TASK DIRECTIONS -> Report how many lines in the records hold the string "users"; give the number and nothing else.

Stored dataset items:
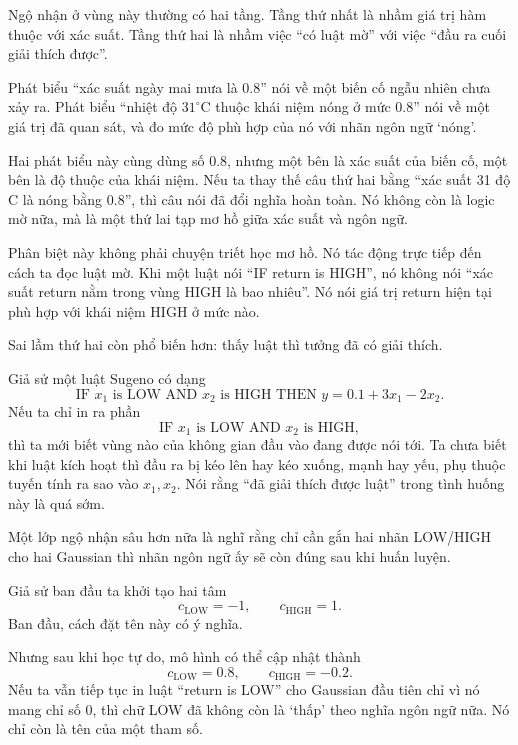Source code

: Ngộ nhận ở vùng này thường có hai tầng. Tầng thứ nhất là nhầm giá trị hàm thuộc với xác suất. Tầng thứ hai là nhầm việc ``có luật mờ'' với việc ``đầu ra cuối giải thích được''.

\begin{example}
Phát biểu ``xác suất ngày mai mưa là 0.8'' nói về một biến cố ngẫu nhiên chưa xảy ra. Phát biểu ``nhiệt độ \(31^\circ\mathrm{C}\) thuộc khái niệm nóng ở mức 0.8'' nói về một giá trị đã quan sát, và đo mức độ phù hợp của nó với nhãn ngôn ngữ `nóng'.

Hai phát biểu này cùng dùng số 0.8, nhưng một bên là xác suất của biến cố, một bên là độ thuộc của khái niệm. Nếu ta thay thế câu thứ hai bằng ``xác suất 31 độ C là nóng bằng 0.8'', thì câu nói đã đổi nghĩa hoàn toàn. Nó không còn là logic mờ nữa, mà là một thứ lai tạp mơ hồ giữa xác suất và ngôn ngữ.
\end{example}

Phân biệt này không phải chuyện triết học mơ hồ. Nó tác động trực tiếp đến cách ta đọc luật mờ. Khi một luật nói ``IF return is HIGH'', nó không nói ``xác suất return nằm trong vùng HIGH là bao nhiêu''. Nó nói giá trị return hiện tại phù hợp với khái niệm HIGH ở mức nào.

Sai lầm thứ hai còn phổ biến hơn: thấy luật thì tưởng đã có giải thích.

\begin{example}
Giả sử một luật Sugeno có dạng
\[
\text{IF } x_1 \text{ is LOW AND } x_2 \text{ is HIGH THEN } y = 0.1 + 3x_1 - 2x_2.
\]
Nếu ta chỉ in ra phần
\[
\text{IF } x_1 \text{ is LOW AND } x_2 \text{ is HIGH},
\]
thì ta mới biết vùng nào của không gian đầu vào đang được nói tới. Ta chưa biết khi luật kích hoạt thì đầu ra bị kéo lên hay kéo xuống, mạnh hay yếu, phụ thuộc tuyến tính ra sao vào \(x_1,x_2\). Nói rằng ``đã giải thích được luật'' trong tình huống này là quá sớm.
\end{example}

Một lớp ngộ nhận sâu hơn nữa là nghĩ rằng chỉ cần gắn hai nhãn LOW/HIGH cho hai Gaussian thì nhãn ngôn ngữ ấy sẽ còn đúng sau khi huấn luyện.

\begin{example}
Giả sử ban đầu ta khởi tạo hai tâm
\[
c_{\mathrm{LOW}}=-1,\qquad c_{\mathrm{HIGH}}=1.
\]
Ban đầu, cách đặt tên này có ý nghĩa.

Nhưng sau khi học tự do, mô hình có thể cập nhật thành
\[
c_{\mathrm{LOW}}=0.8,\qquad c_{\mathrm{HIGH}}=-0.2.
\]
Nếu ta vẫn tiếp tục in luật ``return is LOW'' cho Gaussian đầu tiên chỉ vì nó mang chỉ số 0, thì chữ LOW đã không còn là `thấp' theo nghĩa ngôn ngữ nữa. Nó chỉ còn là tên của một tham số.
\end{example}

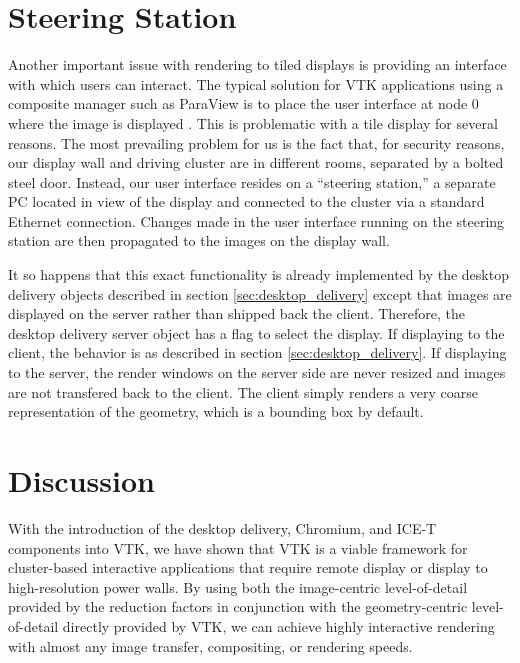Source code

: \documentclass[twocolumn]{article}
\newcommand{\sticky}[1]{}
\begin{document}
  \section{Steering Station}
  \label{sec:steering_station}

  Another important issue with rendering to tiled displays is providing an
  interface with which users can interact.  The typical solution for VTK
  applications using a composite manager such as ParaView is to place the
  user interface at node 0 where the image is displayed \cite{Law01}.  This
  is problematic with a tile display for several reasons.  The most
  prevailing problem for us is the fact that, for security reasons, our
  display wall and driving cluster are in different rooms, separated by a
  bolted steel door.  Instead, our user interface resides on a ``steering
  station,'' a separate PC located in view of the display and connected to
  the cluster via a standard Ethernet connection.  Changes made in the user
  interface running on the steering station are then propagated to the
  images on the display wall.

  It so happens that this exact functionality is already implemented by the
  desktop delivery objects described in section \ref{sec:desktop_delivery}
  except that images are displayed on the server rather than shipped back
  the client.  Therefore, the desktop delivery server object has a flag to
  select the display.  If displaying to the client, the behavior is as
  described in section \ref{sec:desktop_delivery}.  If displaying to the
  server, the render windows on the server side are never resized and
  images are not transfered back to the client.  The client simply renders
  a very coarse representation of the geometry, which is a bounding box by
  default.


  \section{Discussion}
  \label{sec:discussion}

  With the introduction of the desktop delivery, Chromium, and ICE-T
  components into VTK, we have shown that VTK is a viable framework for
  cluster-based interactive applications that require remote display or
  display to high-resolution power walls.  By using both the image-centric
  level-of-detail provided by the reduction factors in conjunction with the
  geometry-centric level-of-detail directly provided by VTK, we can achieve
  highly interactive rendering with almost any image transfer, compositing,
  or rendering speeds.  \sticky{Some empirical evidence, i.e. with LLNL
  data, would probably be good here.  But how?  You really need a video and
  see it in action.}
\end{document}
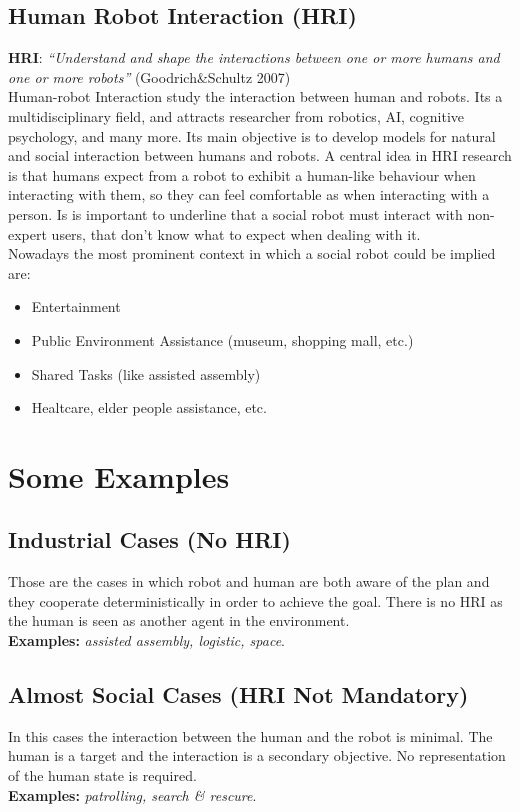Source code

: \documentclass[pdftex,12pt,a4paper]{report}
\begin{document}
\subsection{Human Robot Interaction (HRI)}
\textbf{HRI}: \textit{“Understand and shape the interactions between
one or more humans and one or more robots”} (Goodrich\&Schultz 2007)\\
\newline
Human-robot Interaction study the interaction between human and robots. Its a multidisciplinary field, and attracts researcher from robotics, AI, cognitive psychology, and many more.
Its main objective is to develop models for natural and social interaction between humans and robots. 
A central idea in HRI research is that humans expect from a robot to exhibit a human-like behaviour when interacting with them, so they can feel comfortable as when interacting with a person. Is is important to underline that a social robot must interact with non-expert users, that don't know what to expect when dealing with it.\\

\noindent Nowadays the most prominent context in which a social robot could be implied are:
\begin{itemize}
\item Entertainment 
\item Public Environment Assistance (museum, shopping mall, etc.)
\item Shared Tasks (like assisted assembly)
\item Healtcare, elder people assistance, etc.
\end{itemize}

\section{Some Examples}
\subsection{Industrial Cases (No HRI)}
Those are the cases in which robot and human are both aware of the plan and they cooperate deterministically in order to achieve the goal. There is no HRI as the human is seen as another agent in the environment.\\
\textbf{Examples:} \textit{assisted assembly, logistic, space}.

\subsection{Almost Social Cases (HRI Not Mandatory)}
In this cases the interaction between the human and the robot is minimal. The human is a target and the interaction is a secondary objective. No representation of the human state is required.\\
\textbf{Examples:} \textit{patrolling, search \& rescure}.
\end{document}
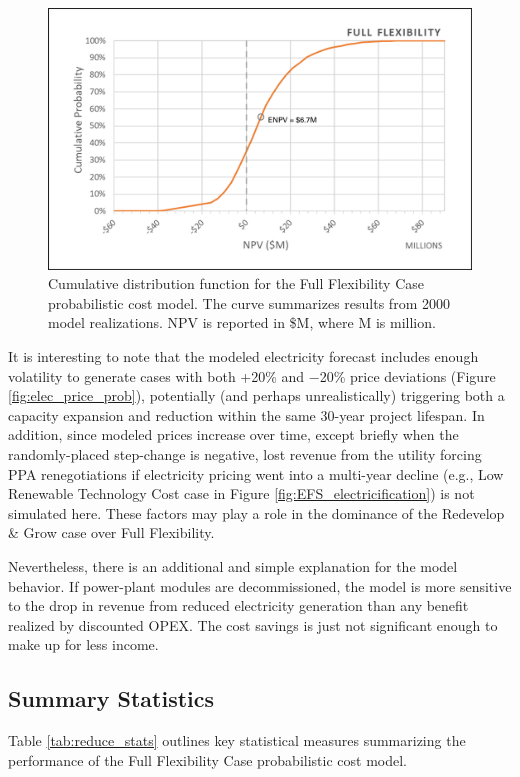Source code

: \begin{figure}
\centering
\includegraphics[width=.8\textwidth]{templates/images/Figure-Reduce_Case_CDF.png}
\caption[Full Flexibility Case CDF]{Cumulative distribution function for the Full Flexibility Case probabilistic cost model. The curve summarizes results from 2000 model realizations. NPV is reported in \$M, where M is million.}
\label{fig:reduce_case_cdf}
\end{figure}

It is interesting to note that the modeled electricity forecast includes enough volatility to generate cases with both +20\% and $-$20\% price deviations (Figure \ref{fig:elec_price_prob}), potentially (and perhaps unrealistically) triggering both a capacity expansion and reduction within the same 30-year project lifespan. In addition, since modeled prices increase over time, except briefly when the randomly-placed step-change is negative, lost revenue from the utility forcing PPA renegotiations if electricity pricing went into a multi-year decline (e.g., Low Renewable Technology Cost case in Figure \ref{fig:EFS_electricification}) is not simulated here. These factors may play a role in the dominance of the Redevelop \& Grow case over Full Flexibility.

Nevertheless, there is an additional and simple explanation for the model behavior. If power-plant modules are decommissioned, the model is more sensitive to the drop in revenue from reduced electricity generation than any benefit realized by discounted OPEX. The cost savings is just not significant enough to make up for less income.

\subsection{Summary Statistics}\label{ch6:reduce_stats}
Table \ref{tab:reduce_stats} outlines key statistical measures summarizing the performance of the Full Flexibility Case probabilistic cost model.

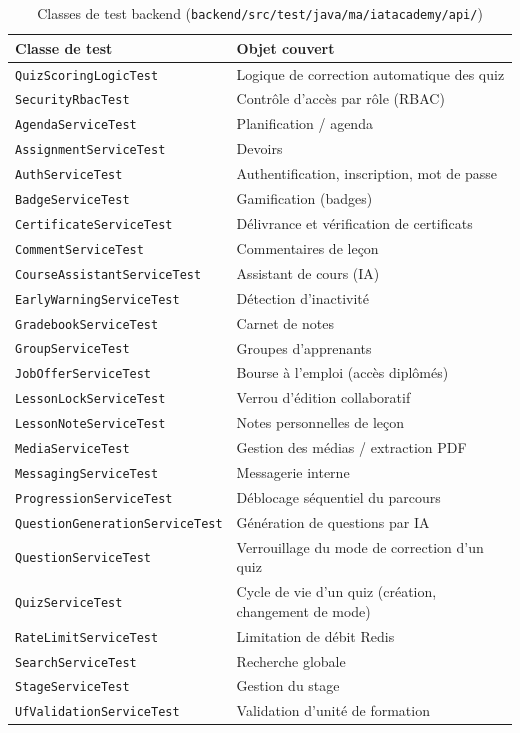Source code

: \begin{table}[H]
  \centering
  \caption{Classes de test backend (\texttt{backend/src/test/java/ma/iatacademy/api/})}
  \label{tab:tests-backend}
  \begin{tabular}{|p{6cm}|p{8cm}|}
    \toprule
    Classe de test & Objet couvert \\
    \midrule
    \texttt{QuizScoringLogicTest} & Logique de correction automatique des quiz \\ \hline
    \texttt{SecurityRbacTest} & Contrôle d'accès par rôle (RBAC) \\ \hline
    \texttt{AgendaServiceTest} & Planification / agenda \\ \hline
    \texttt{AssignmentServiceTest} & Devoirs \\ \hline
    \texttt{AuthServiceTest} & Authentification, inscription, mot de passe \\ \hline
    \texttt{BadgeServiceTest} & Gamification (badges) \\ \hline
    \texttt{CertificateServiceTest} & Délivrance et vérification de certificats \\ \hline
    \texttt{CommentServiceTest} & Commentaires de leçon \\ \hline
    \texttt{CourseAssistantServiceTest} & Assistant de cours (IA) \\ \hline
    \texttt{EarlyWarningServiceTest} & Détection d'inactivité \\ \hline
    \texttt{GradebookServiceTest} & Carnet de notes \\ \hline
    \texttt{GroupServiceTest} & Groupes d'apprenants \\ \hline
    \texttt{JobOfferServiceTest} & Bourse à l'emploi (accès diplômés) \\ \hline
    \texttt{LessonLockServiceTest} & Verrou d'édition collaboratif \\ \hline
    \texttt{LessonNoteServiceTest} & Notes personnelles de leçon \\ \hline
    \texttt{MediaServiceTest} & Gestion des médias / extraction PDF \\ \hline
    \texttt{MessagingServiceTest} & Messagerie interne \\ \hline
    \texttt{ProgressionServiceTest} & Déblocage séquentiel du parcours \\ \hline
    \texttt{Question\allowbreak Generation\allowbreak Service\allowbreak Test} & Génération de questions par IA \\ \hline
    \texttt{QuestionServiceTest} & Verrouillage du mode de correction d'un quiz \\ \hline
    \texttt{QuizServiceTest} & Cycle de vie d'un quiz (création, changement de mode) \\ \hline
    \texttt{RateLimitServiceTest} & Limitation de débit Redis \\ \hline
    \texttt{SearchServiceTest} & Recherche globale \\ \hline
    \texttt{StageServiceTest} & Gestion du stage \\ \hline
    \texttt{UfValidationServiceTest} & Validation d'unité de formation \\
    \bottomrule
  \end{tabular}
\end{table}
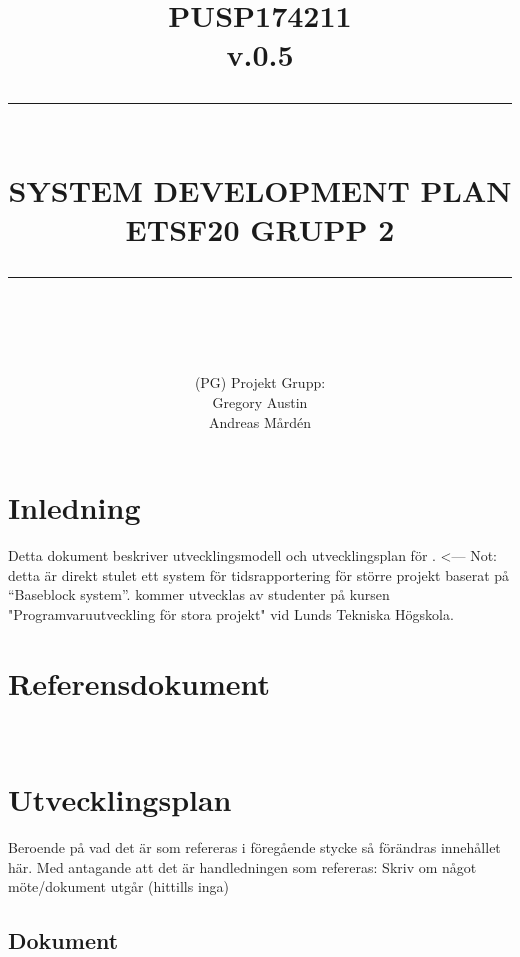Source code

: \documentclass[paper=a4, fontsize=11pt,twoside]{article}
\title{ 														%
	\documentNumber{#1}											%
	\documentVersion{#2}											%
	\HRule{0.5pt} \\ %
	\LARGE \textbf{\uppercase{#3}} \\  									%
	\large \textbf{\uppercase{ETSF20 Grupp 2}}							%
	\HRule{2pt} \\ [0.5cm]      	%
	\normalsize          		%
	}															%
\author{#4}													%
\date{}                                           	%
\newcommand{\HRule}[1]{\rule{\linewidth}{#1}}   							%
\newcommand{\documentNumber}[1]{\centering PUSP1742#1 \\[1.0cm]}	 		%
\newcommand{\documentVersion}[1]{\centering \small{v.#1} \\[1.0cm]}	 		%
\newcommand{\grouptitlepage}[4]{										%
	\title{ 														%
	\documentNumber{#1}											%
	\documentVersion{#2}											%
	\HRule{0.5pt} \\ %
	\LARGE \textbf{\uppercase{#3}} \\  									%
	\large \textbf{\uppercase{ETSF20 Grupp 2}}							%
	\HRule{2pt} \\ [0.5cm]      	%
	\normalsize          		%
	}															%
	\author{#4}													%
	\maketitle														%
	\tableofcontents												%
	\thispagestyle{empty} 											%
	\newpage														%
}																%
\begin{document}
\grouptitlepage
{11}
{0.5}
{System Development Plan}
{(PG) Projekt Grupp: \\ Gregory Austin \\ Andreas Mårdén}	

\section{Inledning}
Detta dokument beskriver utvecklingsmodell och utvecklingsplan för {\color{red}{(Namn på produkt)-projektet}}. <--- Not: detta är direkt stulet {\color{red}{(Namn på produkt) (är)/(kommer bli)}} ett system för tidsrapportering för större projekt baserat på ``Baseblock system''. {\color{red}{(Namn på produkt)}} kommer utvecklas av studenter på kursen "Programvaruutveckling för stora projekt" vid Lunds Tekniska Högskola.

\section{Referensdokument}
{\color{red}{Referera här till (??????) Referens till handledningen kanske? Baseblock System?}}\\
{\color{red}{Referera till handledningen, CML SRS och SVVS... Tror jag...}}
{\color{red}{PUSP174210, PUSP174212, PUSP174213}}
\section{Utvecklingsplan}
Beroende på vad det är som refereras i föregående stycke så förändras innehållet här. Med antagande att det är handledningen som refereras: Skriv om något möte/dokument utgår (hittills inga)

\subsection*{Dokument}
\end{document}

RESULT OF THIS EXERCISE -> 2